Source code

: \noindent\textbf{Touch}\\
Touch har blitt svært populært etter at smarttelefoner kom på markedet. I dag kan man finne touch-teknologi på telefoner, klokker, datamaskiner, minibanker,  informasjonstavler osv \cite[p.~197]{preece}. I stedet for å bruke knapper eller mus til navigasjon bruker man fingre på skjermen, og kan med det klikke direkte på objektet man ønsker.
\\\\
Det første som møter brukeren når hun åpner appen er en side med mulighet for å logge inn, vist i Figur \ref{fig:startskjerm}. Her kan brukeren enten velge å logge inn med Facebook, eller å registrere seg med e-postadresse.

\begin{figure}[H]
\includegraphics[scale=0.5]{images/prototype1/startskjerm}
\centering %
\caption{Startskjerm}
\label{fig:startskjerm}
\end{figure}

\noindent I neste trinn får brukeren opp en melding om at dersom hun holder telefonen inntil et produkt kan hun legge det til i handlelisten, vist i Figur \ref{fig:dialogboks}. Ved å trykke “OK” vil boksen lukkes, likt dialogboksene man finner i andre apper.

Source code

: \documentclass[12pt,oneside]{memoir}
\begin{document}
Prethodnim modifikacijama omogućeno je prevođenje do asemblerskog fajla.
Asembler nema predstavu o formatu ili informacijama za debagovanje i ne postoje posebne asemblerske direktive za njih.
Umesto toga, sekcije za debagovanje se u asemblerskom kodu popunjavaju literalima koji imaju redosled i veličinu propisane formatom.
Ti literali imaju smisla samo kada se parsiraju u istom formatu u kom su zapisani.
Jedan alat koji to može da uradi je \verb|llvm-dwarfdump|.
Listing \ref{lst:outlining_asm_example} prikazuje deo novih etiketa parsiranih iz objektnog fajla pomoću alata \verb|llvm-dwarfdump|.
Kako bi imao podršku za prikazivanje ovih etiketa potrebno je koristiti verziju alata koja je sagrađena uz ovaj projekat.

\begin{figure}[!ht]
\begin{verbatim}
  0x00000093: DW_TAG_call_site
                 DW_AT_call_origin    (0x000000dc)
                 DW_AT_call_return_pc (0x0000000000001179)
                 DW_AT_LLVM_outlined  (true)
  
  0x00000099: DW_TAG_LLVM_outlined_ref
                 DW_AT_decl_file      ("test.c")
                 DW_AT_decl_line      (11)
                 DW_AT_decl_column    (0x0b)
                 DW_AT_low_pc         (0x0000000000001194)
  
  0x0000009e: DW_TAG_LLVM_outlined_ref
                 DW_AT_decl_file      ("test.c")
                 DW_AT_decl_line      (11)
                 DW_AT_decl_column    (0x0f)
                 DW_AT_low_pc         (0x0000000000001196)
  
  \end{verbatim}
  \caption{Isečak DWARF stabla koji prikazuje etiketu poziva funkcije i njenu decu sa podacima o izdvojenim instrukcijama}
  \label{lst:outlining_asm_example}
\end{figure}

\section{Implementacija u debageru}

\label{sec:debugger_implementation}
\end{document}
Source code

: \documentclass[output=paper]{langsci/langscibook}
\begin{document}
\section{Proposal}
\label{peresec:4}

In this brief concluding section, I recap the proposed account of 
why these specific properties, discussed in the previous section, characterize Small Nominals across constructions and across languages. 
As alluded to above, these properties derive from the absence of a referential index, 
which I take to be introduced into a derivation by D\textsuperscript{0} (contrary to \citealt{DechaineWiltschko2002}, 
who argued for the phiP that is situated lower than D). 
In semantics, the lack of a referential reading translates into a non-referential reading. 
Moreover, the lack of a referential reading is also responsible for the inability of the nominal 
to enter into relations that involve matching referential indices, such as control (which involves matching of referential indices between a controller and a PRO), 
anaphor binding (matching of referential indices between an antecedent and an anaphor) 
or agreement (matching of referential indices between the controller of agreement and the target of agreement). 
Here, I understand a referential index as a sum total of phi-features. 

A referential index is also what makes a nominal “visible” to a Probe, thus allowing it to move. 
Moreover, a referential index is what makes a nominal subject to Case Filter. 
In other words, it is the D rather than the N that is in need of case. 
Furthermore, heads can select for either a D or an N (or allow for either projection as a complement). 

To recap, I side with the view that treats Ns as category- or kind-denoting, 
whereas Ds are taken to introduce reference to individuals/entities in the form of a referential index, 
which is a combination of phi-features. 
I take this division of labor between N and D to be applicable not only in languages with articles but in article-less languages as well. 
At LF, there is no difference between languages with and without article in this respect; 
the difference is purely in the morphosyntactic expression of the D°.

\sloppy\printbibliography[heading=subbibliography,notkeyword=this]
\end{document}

◆ **TASK GOAL**: Report each line of the entries where the word "Touch" occurs.

◆ **SOLUTION FOR THIS TASK**:
: \noindent\textbf{Touch}\\
Touch har blitt svært populært etter at smarttelefoner kom på markedet. I dag kan man finne touch-teknologi på telefoner, klokker, datamaskiner, minibanker,  informasjonstavler osv \cite[p.~197]{preece}. I stedet for å bruke knapper eller mus til navigasjon bruker man fingre på skjermen, og kan med det klikke direkte på objektet man ønsker.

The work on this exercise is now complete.